1/ Can you tell us a bit about your background? Where did your the desire to learn to play the piano come from?
It was my father, a great piano lover, who later became a piano teacher, who wanted to share his love of this instrument with me. One thing led to another, and I quickly progressed through the program of my local music conservatory in Paris, and then found myself in a special program in middle school, before realizing at fifteen that the piano was the reason I got up in the morning. At eighteen, I was admitted to the CNSM of Paris, where I won prizes in piano, chamber music, piano accompaniment, voice direction, and vocal accompaniment.

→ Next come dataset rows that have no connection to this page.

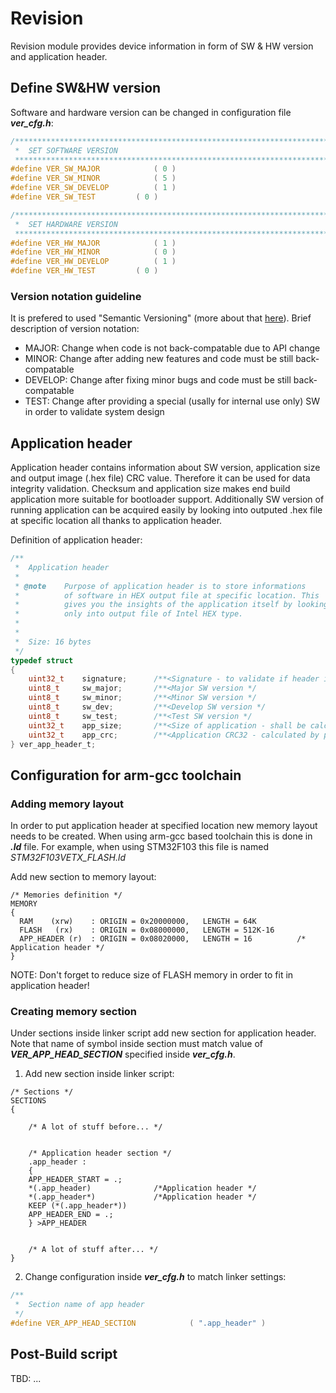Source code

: # **Revision**
Revision module provides device information in form of SW & HW version and application header. 

## **Define SW&HW version**
Software and hardware version can be changed in configuration file ***ver_cfg.h***:

```C
/******************************************************************************
 * 	SET SOFTWARE VERSION
 *****************************************************************************/
#define VER_SW_MAJOR			( 0 )
#define VER_SW_MINOR			( 5 )
#define VER_SW_DEVELOP			( 1 )
#define VER_SW_TEST			( 0 )

/******************************************************************************
 * 	SET HARDWARE VERSION
 *****************************************************************************/
#define VER_HW_MAJOR			( 1 )
#define VER_HW_MINOR			( 0 )
#define VER_HW_DEVELOP			( 1 )
#define VER_HW_TEST			( 0 )
```

### **Version notation guideline**
It is prefered to used "Semantic Versioning" (more about that [here](https://semver.org/spec/v2.0.0.html)). Brief description of version notation:
 - MAJOR: Change when code is not back-compatable due to API change
 - MINOR: Change after adding new features and code must be still back-compatable
 - DEVELOP: Change after fixing minor bugs and code must be still back-compatable
 - TEST: Change after providing a special (usally for internal use only) SW in order to validate system design


## **Application header**
Application header contains information about SW version, application size and output image (.hex file) CRC value. Therefore it can be used for data integrity validation. Checksum and application size makes end build application more suitable for bootloader support. Additionally SW version of running application can be acquired easily by looking into outputed .hex file at specific location all thanks to application header.

Definition of application header:
```C
/**
 * 	Application header
 *
 * @note	Purpose of application header is to store informations
 * 			of software in HEX output file at specific location. This
 * 			gives you the insights of the application itself by looking
 * 			only into output file of Intel HEX type.
 *
 *
 * 	Size: 16 bytes
 */
typedef struct
{
	uint32_t 	signature;		/**<Signature - to validate if header is valid */
	uint8_t 	sw_major;		/**<Major SW version */
	uint8_t 	sw_minor;		/**<Minor SW version */
	uint8_t 	sw_dev;			/**<Develop SW version */
	uint8_t 	sw_test;		/**<Test SW version */
	uint32_t	app_size;		/**<Size of application - shall be calculated by post-build script */
	uint32_t	app_crc;		/**<Application CRC32 - calculated by post-build script */
} ver_app_header_t;
```

## **Configuration for arm-gcc toolchain**
### **Adding memory layout**

In order to put application header at specified location new memory layout needs to be created. When using arm-gcc based toolchain this is done in ***.ld*** file. For example, when using STM32F103 this file is named *STM32F103VETX_FLASH.ld*

Add new section to memory layout:
```
/* Memories definition */
MEMORY
{
  RAM    (xrw)    : ORIGIN = 0x20000000,   LENGTH = 64K
  FLASH   (rx)    : ORIGIN = 0x08000000,   LENGTH = 512K-16
  APP_HEADER (r)  : ORIGIN = 0x08020000,   LENGTH = 16			/* Application header */
}
```
NOTE: Don't forget to reduce size of FLASH memory in order to fit in application header!

### **Creating memory section**
Under sections inside linker script add new section for application header. Note that name of symbol inside section must match value of ***VER_APP_HEAD_SECTION*** specified inside ***ver_cfg.h***.

1. Add new section inside linker script:
```
/* Sections */
SECTIONS
{

    /* A lot of stuff before... */


    /* Application header section */
    .app_header :
    {
    APP_HEADER_START = .;
    *(.app_header)				/*Application header */
    *(.app_header*)				/*Application header */
    KEEP (*(.app_header*))
    APP_HEADER_END = .;
    } >APP_HEADER


    /* A lot of stuff after... */
}

```

2. Change configuration inside ***ver_cfg.h*** to match linker settings:
```C
/**
 * 	Section name of app header
 */
#define VER_APP_HEAD_SECTION			( ".app_header" )
```

## Post-Build script
TBD: ...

My mother and my sister are actors, so I wanted to do what they did, that is to say, tell stories, but in a different way. I have a rather passionate relationship with music and the repertoires I approach. As a pianist, you have an embarrassment of riches, so I try to explore both the “great works of the repertoire” and less-often played pieces that would benefit from being more well-known. I also feel that as a performer it is essential to be connected to living composers and I try to explore these contrasting and fascinating repertoires.
2/ Which piece did you choose to play in this video?

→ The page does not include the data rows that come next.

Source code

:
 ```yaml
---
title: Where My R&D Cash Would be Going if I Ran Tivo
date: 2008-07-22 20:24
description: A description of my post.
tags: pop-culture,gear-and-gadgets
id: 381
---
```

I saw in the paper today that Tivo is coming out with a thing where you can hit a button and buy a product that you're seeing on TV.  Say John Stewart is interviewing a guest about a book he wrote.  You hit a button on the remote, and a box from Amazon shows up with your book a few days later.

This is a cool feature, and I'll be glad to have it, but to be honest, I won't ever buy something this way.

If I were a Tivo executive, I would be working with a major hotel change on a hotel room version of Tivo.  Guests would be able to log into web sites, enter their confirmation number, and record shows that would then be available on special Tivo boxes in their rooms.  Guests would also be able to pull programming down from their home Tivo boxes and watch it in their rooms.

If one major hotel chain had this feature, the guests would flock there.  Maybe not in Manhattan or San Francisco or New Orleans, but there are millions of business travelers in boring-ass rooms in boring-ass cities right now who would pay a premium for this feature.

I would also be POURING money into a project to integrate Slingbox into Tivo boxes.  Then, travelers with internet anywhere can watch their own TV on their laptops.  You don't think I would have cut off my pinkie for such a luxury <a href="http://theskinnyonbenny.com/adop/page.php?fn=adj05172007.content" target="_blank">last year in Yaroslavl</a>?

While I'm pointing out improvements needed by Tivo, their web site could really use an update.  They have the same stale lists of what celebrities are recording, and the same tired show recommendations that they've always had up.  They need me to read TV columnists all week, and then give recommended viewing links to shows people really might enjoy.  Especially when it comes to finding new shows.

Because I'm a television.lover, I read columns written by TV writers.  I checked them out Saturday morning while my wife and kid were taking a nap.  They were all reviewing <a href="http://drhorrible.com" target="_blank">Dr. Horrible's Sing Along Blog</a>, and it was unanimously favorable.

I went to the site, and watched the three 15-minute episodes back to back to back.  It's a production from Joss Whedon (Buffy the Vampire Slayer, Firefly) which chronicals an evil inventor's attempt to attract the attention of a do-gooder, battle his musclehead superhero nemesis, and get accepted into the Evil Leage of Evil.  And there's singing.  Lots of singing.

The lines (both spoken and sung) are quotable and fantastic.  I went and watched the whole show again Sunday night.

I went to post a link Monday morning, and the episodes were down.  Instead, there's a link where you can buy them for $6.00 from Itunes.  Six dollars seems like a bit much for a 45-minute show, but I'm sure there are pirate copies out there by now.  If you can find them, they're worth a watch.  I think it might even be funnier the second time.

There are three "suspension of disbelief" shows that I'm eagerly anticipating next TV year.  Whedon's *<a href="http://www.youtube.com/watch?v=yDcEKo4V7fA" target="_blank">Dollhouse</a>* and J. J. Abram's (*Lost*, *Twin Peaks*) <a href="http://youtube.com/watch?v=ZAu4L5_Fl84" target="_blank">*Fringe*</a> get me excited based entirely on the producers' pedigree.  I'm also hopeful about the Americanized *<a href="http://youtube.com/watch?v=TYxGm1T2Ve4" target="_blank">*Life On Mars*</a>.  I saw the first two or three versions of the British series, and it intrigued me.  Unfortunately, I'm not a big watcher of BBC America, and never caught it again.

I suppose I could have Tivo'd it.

I chose to play Desdemona by the French composer Mel Bonis. This piece is from her cycle of Femmes de Légende. The appeal of program music has always resonated with me. Playing with the dramatic plot of this woman who marries the man she loves against her father’s wishes is very inspiring. Shakespeare is an author whose work still seems contemporary in our society, over 400 years after his death.
In addition, I have been trying for several years to include in my repertoire works by women composers who are unfairly forgotten. The history of each one is singular, but we often find the fact that during their lifetime, their works were played and appreciated, to the point that these composers were sometimes real stars, before gradually sinking into oblivion after their death, to be seen from the point of view history as mere pedagogues most of the time. Melanie Bonis, for example, shortened her first name to Mel so that her work as a composer would be taken seriously…
3/ Has the closing of the concert halls changed many things for you?
My life has changed a lot in the last year. I have traveled much less and stayed home more – an original confinement! I’m what is called an intermittent artist, which protects me a little financially, even if my income has sometimes been a fourth of what it would be normally.
I decided to take advantage of this to explore new repertoires: the Goldberg Variations, for music’s mythical Everest, and many female composers: Rita Strohl, Marie Jaëll, and Louise Farrenc, as well as pieces by Philip Glass.
I have also been able to develop recording projects: it is one of the few things we have left. I have the prospect of releasing my next solo album, “Metamorphosis,” with NoMadMusic in May, in a program of Maurice Ravel, Philip Glass and Camille Pépin that is particularly dear to my heart. I have also just recorded eighteen pieces based on a reading of Dante by Marie Jaëll for the newly created label Présence Compositrice, which should be released in late 2021.
I miss the public, as do all my colleagues. I can’t wait to get back to the warmth of the stage, the exchanges with the theater managers and the euphoric post-concert dinners. I am crossing my fingers that spring will bring back all these opportunities to share!
I would like to thank Lazard Frères Gestion and François-Marc Durand for inviting me to participate in this series of videos that support artists.